How to do it...

In this recipe, we will learn how to make predictions with an AWS ML service for binary classification using AWS CLI by going through the following steps:

Prepare the data as a CSV and upload it to S3. Amazon ML requires a CSV with each row corresponding to an observation that may be used for training or testing. Each column also needs a name, which you can specify as the first row or specify separately using a schema file. You may also split data into multiple CSV files within the same bucket. If you have multiple files, you should provide a path ending with a forward slash (/).

As mentioned in the Getting ready section, we will reuse the sample data available in AWS, which is already uploaded to S3 at s3://aml-sample-data/banking.csv.

Create the data source.

You should always split your data into two sets and create two data sources, one for training and one for evaluation. For example, you may use 70 percent of the data for training the system and creating the ML model, and the remaining 30 percent can be used for evaluating the ML model that was created.
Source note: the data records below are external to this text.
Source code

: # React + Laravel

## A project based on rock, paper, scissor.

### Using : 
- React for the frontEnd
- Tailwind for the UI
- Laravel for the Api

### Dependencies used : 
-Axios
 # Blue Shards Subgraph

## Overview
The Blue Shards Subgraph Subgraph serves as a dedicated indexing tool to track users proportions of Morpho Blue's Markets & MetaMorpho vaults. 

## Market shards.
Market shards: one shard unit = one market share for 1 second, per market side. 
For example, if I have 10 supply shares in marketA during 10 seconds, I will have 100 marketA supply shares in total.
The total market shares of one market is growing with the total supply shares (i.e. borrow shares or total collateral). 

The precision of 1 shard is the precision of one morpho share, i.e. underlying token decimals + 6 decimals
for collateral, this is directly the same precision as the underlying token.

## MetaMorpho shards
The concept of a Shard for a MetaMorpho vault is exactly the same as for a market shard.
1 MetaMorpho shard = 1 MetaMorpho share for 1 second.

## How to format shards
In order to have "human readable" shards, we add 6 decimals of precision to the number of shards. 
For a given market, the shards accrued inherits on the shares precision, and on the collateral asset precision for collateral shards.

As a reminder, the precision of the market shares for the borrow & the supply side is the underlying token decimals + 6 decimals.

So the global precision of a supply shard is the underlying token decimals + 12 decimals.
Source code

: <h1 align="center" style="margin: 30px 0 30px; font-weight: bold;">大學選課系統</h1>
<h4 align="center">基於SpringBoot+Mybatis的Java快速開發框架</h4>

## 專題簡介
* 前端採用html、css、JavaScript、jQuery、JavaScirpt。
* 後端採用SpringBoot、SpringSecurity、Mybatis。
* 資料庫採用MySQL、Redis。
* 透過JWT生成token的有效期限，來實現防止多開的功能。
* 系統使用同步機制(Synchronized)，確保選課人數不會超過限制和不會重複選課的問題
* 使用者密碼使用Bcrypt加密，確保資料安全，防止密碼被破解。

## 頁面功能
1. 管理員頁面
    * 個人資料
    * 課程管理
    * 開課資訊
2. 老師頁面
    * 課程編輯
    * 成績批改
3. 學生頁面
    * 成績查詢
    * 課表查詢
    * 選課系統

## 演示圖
For this recipe, I will be using the same data source for both training and testing to keep things simple, but you should create two data sources in real world—one for training and one for evaluation—and use them accordingly.

We can create an S3 data source object using the aws machinelearning create-data-source-from-s3 command by going through the following steps:

1. Create a sample JSON input using the generate-cli-skeleton subcommand, as follows:

aws machinelearning create-data-source-from-s3 
    --generate-cli-skeleton input

Since the command input has nested JSON, it is a good practice to generate the sample input using the generate-cli-skeleton subcommand.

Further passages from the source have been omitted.